Un lieu
Il y a tout d’abord ce lieu, théâtre éphémère en sapin qui trône sur la plaine de Plainpalais, dessinée par Nicolas Musin et réalisée par l’ingénieur genevois Thomas Büchi, le concepteur du Palais de l’équilibre (CERN). À cheval sur le skatepark pour n’en couvrir qu’une partie, il propose un espace vaste, aéré, aux dimensions confortables pour les acrobates comme pour les spectateurs. L’architecture aux lignes épurées est belle et en parfaite harmonie avec le spectacle qu’il étreint. On y voit de partout, des plus simples gradins aux chaises VIP, et ce n’est pas un détail pour les hôtes de la structure de bois. Cette dernière abrite une technique sophistiquée qui permet de jouer en toute fluidité du fond du skatepark au plafond du théâtre en passant par des "boîtes" suspendues.
Une lumière
Il y a ces lumières ensuite qui, au fil du spectacle, habillent le sol et le plafond pour lui donner profondeur et vibrance. Elles impriment le bitume de structures renforçant les intentions chorégraphiques des différents tableaux du spectacle. Souvent spectaculaires, parfois criardes et prenant le dessus sur la scène, elles savent aussi se fondre dans le récit. Elles sont sans contexte l’une des grandes réussites de ce spectacle.
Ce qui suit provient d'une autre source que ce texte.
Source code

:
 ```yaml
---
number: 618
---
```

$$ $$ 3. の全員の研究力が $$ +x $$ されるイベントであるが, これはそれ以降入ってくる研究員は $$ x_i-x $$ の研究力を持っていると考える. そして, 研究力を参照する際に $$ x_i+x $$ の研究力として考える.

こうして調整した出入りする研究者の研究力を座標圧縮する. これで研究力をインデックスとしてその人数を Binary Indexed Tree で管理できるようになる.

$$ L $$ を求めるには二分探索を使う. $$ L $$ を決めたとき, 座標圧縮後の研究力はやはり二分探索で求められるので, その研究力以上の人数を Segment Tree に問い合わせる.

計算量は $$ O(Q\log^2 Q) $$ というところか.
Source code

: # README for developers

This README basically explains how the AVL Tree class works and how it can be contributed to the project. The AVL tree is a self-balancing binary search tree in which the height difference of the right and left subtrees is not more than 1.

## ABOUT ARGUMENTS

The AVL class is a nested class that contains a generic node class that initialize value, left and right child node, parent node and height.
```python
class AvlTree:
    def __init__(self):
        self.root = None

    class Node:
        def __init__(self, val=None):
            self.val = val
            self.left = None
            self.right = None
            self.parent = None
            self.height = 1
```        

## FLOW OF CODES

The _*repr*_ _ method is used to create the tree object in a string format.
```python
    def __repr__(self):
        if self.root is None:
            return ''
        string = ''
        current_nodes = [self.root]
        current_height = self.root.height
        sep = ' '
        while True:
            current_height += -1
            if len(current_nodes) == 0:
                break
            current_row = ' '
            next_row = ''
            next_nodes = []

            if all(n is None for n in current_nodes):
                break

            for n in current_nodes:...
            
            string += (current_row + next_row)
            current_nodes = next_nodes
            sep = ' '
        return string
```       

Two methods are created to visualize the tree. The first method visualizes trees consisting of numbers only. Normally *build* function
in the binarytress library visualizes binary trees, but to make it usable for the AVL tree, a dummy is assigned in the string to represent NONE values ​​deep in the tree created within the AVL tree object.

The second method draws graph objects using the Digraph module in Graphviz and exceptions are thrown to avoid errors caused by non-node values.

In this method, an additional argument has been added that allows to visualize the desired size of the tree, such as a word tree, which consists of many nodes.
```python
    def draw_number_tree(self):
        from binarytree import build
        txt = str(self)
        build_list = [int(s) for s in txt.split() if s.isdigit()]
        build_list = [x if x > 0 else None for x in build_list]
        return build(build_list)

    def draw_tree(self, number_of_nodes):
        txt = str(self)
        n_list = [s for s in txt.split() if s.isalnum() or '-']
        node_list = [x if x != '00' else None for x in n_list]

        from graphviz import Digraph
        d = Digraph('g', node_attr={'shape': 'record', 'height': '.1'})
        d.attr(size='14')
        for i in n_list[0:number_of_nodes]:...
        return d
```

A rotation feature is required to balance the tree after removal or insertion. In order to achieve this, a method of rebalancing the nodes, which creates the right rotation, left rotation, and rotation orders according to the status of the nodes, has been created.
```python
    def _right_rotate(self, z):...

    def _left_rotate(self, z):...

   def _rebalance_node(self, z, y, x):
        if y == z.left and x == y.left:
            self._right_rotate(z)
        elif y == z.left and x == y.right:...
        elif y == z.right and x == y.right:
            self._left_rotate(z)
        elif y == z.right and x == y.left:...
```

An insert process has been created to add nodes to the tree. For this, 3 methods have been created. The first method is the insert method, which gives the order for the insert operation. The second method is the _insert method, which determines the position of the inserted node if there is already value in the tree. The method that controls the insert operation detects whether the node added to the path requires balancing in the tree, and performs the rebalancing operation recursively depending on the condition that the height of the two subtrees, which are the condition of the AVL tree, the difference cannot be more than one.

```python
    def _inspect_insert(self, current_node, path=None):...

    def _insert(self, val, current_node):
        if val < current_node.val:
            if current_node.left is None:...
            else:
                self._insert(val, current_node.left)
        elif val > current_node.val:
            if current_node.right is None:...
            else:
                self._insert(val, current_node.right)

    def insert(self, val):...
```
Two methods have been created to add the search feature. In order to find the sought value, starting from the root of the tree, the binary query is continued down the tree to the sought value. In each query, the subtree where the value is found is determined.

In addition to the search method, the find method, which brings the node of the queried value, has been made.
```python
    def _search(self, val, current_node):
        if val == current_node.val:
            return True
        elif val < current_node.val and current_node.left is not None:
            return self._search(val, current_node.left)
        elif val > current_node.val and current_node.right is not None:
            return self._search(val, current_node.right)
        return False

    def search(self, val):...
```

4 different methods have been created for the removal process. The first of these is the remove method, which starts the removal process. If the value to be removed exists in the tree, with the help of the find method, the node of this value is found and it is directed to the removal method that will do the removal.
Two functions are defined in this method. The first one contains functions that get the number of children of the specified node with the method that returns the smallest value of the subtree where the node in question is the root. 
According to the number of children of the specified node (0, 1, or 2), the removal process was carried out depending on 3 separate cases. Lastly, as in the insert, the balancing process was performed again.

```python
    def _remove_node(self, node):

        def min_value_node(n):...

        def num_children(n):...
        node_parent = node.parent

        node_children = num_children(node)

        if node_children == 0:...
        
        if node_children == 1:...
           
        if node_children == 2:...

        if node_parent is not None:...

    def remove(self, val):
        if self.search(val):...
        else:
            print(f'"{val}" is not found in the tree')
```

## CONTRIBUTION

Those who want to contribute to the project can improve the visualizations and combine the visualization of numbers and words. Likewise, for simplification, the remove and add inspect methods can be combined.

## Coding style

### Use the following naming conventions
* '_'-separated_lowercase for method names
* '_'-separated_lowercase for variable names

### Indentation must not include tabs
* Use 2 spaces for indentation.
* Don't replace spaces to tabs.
Les vidéos mapping sont signées David Mathias, de la société Cosmo AV et Philipp Contag-Lada, projectionniste et media artist pour des théâtres et des musées dans toute l'Europe.
Des sons
Il y a aussi ces créations sonores, moins musicales que rythmiques, assurément contemporaines quoique ce mot ne soit pas très révélateur. Ma voisine, 16 ans, s’y est plongée avec délectation. Mes oreilles ont, quant à elles, émis quelques réserves générationnelles. Synthétiques, métalliques, brutales sont les adjectifs qui s’imposent. Mais il serait faux de dire que les compositions de Tim Paris -un des rouages historiques du microcosme underground parisien et l’un des producteurs les plus respectés du macrocosme underground de la planète clubbing globale dit-on- se résument à cela. Elles sont aussi organiques quant il s’agit de sublimer les mouvements des danseurs, entêtantes et saccadées parfois, définitivement rythmiques quand les joueurs de roues entrent en scène, énigmatiques ou mélodieuses quand le scénario le demande. Riches de couleurs et de densité.
Des artistes urbains
Il y a surtout ces formidables danseurs, acrobates rollers/skateurs et autres virtuoses BMX, qui donnent toute sa puissance à ce spectacle. Leur joie d’être là, de faire le show, est palpable et contagieuse. Elle donne la banane! À chacune des entrées des fabuleux humains roulantes, la foule est en liesse et manifeste bruyamment son bonheur. C’est fun, c’est gai, c’est spontané et ça fait du bien! L’attraction terrestre ne semble pas avoir de prise sur eux et leur agilité cache à merveille la dangerosité d’une prestation aérienne qui se déroule la plupart du temps dans la pénombre et à une vitesse qui ne souffre pas le moindre taux d’alcoolémie.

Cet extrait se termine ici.